There were no children’s books among the top titles, and just five were selected more than once as a book of the year, but this year’s champion O’Farrell did pick up an extra acknowledgement in the Times and Sunday Times for her first children’s book Where Snow Angels Go, illustrated by Daniela Jaglenka Terrazzini (Walker Books).
J K Rowling’s The Ickabog (Little, Brown), Sally Nicholls’ The Silent Stars Go By (Andersen Press) and Meg Rosoff’s The Great Godden (Bloomsbury YA) were among the highest achievers in children’s, with two mentions each.
According to the weighted average scores on Books in the Media, The Great Godden was the critics’ favourite of these titles, with an average weighted score of 4.25 out of five. The Times’ Alex O’Connell earmarked the title as a Children’s Book of the Week in June, proclaiming the book was “far too good to be monopolised by the teenage market”, while Francesca Carington gave the book five stars in the Telegraph, and praised Rosoff as “a rare writer of young adult fiction who is also loved by grown-ups”.
To see more of the newspapers’ books of the year coverage, as well as the reviews aggregated to date, visit booksinthemedia.thebookseller.com/.
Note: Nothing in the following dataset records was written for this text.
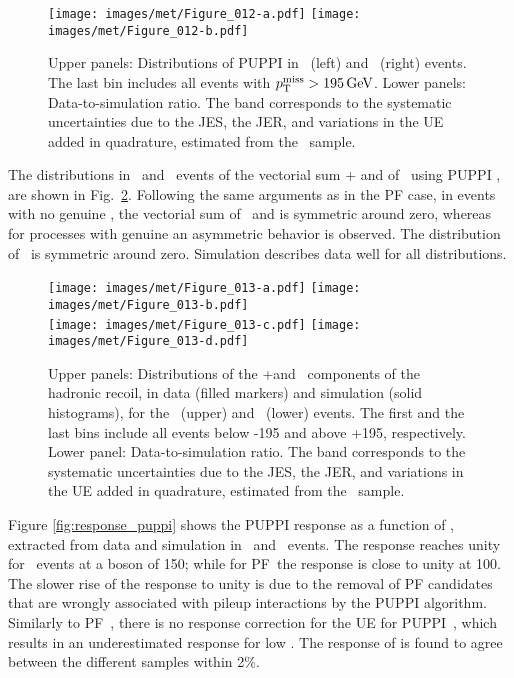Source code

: \begin{figure}[!htp]
  \centering
  \texttt{[image: images/met/Figure\_012-a.pdf]}
  \texttt{[image: images/met/Figure\_012-b.pdf]}
  \caption{Upper panels: Distributions of PUPPI \ptmiss in \Zmm\ (left) and \Zee\ (right) events. The last bin includes all events with $p_{\mathrm{T}}^\text{miss}>195\,\text{Ge\hspace{-.08em}V}$.
Lower panels: Data-to-simulation ratio. The band corresponds to the systematic uncertainties due to the JES, the JER, and variations in the UE added in quadrature, estimated from the \Zee\ sample.}
  \label{fig:puppimet}
\end{figure}

The distributions in \Zmm\ and \Zee\ events of the vectorial sum \upar + \qt and of \uperp\, using PUPPI \ptmiss,  are shown in Fig.~\ref{fig:uparuperp_puppi}. 
Following the same arguments as in the PF \ptmiss case, in events with no genuine \ptmiss, the vectorial sum of \upar\ and \qt is symmetric around zero, whereas for processes with genuine \ptmiss an asymmetric behavior is observed. 
The distribution of \uperp\ is symmetric around zero. Simulation describes data well for all distributions.

\begin{figure}[!htp]
  \centering
  \texttt{[image: images/met/Figure\_013-a.pdf]}
  \texttt{[image: images/met/Figure\_013-b.pdf]}\\
  \texttt{[image: images/met/Figure\_013-c.pdf]}
  \texttt{[image: images/met/Figure\_013-d.pdf]}
  \caption{Upper panels: Distributions of the \upar+\qt and \uperp\ components of the hadronic recoil, in data (filled markers) and simulation (solid histograms), for the \Zmm\ (upper) and \Zee\ (lower) events. The first and the last bins include all events below -195 and above +195, respectively.
Lower panel: Data-to-simulation ratio. The band corresponds to the systematic uncertainties due to the JES, the JER, and variations in the UE added in quadrature, estimated from the \Zee\ sample.}
  \label{fig:uparuperp_puppi}
\end{figure}

Figure \ref{fig:response_puppi} shows the PUPPI \ptmiss response as a function of \qt, extracted from data and simulation in \Zmm\ and \Zee\ events. 
The response reaches unity for \Zmm\ events at a boson \pt of 150\GeV; while for PF~\ptmiss the response is close to unity at 100\GeV. 
The slower rise of the response to unity is due to the removal of PF candidates that are wrongly associated with pileup interactions by the PUPPI algorithm. 
Similarly to PF~\ptmiss, there is no response correction for the UE for PUPPI~\ptmiss, which results in an underestimated response for low \qt. 
The response of \ptmiss is found to agree between the different samples  within 2\%. 

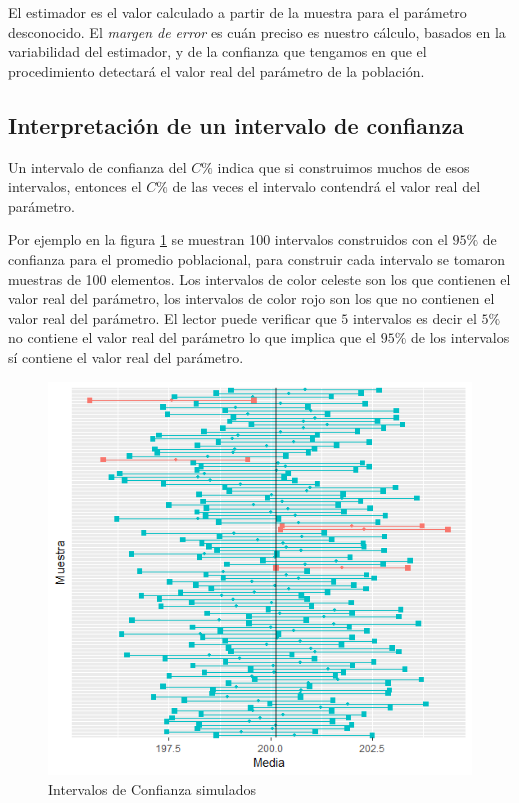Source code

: \documentclass[]{book}
\begin{document}
El estimador es el valor calculado a partir de la muestra para el parámetro desconocido. El \emph{margen de error} es cuán preciso es nuestro cálculo, basados en la variabilidad del estimador, y de la confianza que tengamos en que el procedimiento detectará el valor real del parámetro de la población.

\hypertarget{interpretacion-de-un-intervalo-de-confianza}{%
\subsection{Interpretación de un intervalo de confianza}\label{interpretacion-de-un-intervalo-de-confianza}}

Un intervalo de confianza del \(C \%\) indica que si construimos muchos de esos intervalos, entonces el \(C \%\) de las veces el intervalo contendrá el valor real del parámetro.

Por ejemplo en la figura \ref{fig:ic} se muestran 100 intervalos construidos con el \(95 \%\) de confianza para el promedio poblacional, para construir cada intervalo se tomaron muestras de 100 elementos. Los intervalos de color celeste son los que contienen el valor real del parámetro, los intervalos de color rojo son los que no contienen el valor real del parámetro. El lector puede verificar que \(5\) intervalos es decir el \(5 \%\) no contiene el valor real del parámetro lo que implica que el \(95 \%\) de los intervalos sí contiene el valor real del parámetro.

\begin{figure}[h]

{\centering \includegraphics[width=0.7\linewidth]{ic} 

}

\caption{Intervalos de Confianza simulados}\label{fig:ic}
\end{figure}
\end{document}
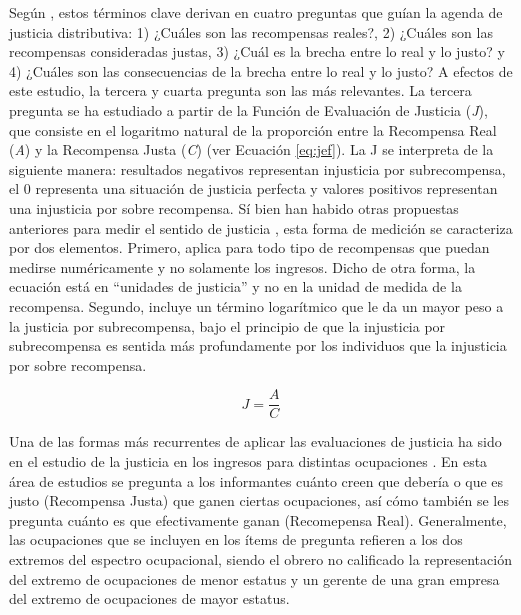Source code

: \documentclass[12pt,twoside]{templates/facsothesis}
\begin{document}
Según \citet{Jasso2015}, estos términos clave derivan en cuatro preguntas que guían la agenda de justicia distributiva: 1) ¿Cuáles son las recompensas reales?, 2) ¿Cuáles son las recompensas consideradas justas, 3) ¿Cuál es la brecha entre lo real y lo justo? y 4) ¿Cuáles son las consecuencias de la brecha entre lo real y lo justo? A efectos de este estudio, la tercera y cuarta pregunta son las más relevantes. La tercera pregunta se ha estudiado a partir de la Función de Evaluación de Justicia (\emph{J}), que consiste en el logaritmo natural de la proporción entre la Recompensa Real (\emph{A}) y la Recompensa Justa (\emph{C}) (ver Ecuación \eqref{eq:jef}). La J se interpreta de la siguiente manera: resultados negativos representan injusticia por subrecompensa, el 0 representa una situación de justicia perfecta y valores positivos representan una injusticia por sobre recompensa. Sí bien han habido otras propuestas anteriores para medir el sentido de justicia \citep[ver discusión en][]{Jasso1978}, esta forma de medición se caracteriza por dos elementos. Primero, aplica para todo tipo de recompensas que puedan medirse numéricamente y no solamente los ingresos. Dicho de otra forma, la ecuación está en ``unidades de justicia'' y no en la unidad de medida de la recompensa. Segundo, incluye un término logarítmico que le da un mayor peso a la justicia por subrecompensa, bajo el principio de que la injusticia por subrecompensa es sentida más profundamente por los individuos que la injusticia por sobre recompensa.

\begin{equation}
  J=\frac{A}{C} 
  \label{eq:jef}
\end{equation}

Una de las formas más recurrentes de aplicar las evaluaciones de justicia ha sido en el estudio de la justicia en los ingresos para distintas ocupaciones \citep{Headey1991, Kelley1993}. En esta área de estudios se pregunta a los informantes cuánto creen que debería o que es justo (Recompensa Justa) que ganen ciertas ocupaciones, así cómo también se les pregunta cuánto es que efectivamente ganan (Recomepensa Real). Generalmente, las ocupaciones que se incluyen en los ítems de pregunta refieren a los dos extremos del espectro ocupacional, siendo el obrero no calificado la representación del extremo de ocupaciones de menor estatus y un gerente de una gran empresa del extremo de ocupaciones de mayor estatus.
\end{document}
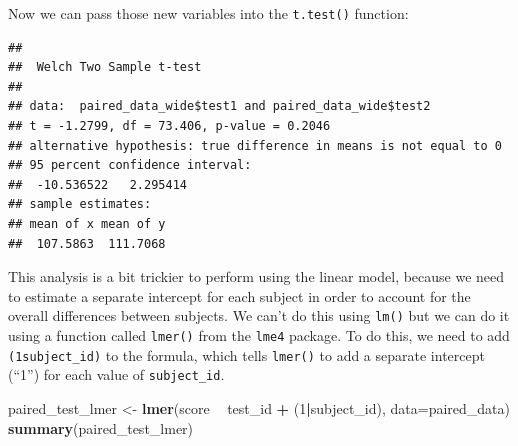 \documentclass[12pt,]{book}
\newenvironment{Shaded}{\begin{snugshade}}{\end{snugshade}}
\newcommand{\DataTypeTok}[1]{\textcolor[rgb]{0.13,0.29,0.53}{#1}}
\newcommand{\DecValTok}[1]{\textcolor[rgb]{0.00,0.00,0.81}{#1}}
\newcommand{\KeywordTok}[1]{\textcolor[rgb]{0.13,0.29,0.53}{\textbf{#1}}}
\newcommand{\NormalTok}[1]{#1}
\newcommand{\OperatorTok}[1]{\textcolor[rgb]{0.81,0.36,0.00}{\textbf{#1}}}
\newcommand{\StringTok}[1]{\textcolor[rgb]{0.31,0.60,0.02}{#1}}
\begin{document}
Now we can pass those new variables into the \texttt{t.test()} function:

\begin{Shaded}
\end{Shaded}

\begin{verbatim}
## 
##  Welch Two Sample t-test
## 
## data:  paired_data_wide$test1 and paired_data_wide$test2
## t = -1.2799, df = 73.406, p-value = 0.2046
## alternative hypothesis: true difference in means is not equal to 0
## 95 percent confidence interval:
##  -10.536522   2.295414
## sample estimates:
## mean of x mean of y 
##  107.5863  111.7068
\end{verbatim}

This analysis is a bit trickier to perform using the linear model, because we need to estimate a separate intercept for each subject in order to account for the overall differences between subjects. We can't do this using \texttt{lm()} but we can do it using a function called \texttt{lmer()} from the \texttt{lme4} package. To do this, we need to add \texttt{(1\textbar{}subject\_id)} to the formula, which tells \texttt{lmer()} to add a separate intercept (``1'') for each value of \texttt{subject\_id}.

\begin{Shaded}
\begin{Highlighting}[]
\NormalTok{paired_test_lmer <-}\StringTok{ }\KeywordTok{lmer}\NormalTok{(score }\OperatorTok{~}\StringTok{ }\NormalTok{test_id }\OperatorTok{+}\StringTok{ }\NormalTok{(}\DecValTok{1}\OperatorTok{|}\NormalTok{subject_id),}
                         \DataTypeTok{data=}\NormalTok{paired_data)}
\KeywordTok{summary}\NormalTok{(paired_test_lmer)}
\end{Highlighting}
\end{Shaded}
\end{document}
Stuart and Taylor lead first-time successes
As the Observer’s Alex Preston put it, “2020 has been a year of superb débuts” and they certainly stood their ground among the critics’ picks for book of the year, with six débuts picking up three or more mentions.
Critics seemed to favour Booker-commended débuts in their lists, with the highest ranking among them Douglas Stuart’s winning title Shuggie Bain, which garnered six nods as well as a mention as the Times’ Book of the Year. Brandon Taylor’s Booker-shortlisted Real Life comes in with four mentions, and Gabriel Krauze’s semi-autobiographical Booker-longlisted novel Who They Was finished with three nods.
The Irish Times’ Barry Pierce raved about Taylor’s début, proclaiming that it was “unquestionably the queer novel of the year”, while fellow author Paul Mendez wrote in the London Review of Books: “Taylor has written an economical, patient and incisive examination of race relations in present-day America.”
Mendez picked up three commendations for his own début Rainbow Milk, which was called “groundbreaking” by the Guardian and “eye-poppingly frank, urgent and fresh” by the Independent.
Richard Osman’s The Thursday Murder Club wasn’t pointless to critics either, as it also picked up three “book of the year” nods. In the Times, Mark Sanderson wrote: “The way he evokes the passing of time adds greater depth, and emotional power, to what is essentially a contemporary Ealing comedy.” In September, The Bookseller reported that the title became the fastest-selling début crime novel since Nielsen BookScan records began, and Osman has already signed on for a further two titles in the series.
John Vercher’s Three Fifths was the top-rated début, according to the average weighted scores on Books in the Media, finishing with 4.8 out of five. Dubbed a “deft exploration of the great racial divide” by the Irish Times’ Sarah Gilmartin, the novel picked up a total of three accolades on the books of the year lists.